Actuellement, 39 succursales sur 68 sont syndiquées et tous les salariés de ces établissements ont les mêmes salaires et avantages, a confirmé le porte-parole de la SQDC, Fabrice Giguère.

La CSN, qui avait déposé en 2018 une requête globale pour syndiquer toutes les succursales de cette société d’État, mais en vain, est responsable des employés de 14 magasins (bientôt 15) et le SCFP de 25. 

Pas besoin d'intermédiaire

Un employé de la SQDC a indiqué au Journal que les gens de Repentigny «ont jugé qu’ils n’avaient pas besoin d’un syndicat pour les protéger».

«Ils ont les mêmes salaires et conditions de travail, syndiqués ou non, sans devoir payer une cotisation syndicale. Ils préfèrent faire affaire directement avec leurs gestionnaires pour discuter de leurs conditions de travail plutôt que de passer par un intermédiaire», a-t-il écrit dans un courriel.

Jointe par Le Journal, la présidente du Syndicat des employées et employés de la SQDC–CSN n’a pas caché sa déception. C’est la première fois que son organisation perd un point de vente de la SQDC. On y retrouve une quinzaine de travailleurs.

«Lorsque Repentigny a ouvert, l’employeur a donné les mêmes conditions de travail que nous avions négociées pendant un certain temps. Il a également donné ces conditions aux autres succursales», a souligné Stéphanie Martel Gill, pour illustrer le climat tendu. 
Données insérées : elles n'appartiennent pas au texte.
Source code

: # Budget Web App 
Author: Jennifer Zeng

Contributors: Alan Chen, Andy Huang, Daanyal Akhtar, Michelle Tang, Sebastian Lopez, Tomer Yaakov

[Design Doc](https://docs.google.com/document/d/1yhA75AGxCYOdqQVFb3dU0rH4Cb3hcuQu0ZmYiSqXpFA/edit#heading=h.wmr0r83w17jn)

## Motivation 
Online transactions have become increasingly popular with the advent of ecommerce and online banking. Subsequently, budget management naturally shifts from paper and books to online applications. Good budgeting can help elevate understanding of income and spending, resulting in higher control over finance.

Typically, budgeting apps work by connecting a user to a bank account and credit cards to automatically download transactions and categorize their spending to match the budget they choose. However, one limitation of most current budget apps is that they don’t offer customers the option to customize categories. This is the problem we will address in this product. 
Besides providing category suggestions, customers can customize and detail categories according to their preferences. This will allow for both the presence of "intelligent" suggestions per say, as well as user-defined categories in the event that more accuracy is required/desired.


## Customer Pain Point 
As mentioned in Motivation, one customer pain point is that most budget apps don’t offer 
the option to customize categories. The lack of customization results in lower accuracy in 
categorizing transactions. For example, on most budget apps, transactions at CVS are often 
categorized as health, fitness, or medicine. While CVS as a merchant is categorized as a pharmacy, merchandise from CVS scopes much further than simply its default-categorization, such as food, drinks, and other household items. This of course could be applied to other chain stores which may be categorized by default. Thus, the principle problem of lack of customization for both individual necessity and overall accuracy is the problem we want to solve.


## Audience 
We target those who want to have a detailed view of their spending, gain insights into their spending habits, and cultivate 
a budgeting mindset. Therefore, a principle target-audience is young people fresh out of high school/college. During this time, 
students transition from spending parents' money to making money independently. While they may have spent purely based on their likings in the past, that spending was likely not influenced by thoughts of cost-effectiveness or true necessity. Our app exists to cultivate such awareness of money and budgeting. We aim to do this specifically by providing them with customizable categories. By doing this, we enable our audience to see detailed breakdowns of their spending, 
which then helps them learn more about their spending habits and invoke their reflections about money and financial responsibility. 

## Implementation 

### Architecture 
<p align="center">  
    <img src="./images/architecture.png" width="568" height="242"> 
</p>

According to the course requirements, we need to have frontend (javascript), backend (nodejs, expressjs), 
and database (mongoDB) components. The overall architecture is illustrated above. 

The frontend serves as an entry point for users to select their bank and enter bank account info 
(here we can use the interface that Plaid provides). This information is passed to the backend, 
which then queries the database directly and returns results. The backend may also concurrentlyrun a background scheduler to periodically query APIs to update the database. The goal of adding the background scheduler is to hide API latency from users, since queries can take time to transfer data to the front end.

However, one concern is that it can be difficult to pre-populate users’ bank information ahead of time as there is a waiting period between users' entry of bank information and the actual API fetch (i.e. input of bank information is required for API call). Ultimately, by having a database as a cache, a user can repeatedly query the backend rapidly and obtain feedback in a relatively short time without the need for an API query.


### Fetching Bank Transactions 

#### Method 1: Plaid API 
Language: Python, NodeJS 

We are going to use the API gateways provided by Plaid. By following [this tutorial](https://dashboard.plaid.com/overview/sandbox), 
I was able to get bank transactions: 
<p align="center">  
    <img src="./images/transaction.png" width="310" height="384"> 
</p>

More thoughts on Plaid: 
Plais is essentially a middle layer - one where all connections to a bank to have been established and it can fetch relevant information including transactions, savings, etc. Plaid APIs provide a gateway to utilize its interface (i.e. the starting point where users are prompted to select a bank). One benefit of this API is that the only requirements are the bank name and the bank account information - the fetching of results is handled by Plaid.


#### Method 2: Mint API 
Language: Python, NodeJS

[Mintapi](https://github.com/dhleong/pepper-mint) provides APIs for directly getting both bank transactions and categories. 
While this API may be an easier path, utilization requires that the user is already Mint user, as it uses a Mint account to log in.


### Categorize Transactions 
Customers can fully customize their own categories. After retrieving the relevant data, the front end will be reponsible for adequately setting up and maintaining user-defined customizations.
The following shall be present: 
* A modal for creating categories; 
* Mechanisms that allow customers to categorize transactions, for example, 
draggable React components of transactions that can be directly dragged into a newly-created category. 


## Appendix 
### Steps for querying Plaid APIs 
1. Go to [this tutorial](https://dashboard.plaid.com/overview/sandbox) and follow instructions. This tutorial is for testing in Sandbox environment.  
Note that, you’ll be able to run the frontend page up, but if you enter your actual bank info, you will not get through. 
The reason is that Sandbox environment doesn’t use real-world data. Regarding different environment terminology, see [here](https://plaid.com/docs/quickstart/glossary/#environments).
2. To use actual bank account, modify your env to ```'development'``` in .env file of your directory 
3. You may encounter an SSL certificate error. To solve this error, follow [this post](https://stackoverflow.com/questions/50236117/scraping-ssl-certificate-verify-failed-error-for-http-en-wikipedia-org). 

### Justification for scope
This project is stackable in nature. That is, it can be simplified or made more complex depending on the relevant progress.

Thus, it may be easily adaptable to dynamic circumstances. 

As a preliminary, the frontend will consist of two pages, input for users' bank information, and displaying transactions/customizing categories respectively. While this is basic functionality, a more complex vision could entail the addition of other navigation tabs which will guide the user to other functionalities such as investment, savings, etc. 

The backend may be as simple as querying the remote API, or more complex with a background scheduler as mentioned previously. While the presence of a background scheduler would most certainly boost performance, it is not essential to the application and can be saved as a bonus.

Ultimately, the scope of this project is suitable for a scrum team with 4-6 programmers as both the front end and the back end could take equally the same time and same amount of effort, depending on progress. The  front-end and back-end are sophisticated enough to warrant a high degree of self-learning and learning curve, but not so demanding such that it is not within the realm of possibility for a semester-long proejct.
Elle rappelle qu’il va avoir des négociations en septembre entre l’employeur et le syndicat et qu’il est important d’être nombreux pour avoir du poids à la table de négociations. «Au début, nos échelons sont intéressants. Nous les avons négociés pour augmenter très rapidement de salaire, pour partir de 17,12 $ à 19,20 $ l’heure. (...) À la SAQ, ils commencent à plus de 20 $ l’heure. Nous sommes loin d’avoir les meilleures conditions», affirme celle qui est aussi employée à la SQDC.

La société d’État compte présentement plus de 885 travailleurs.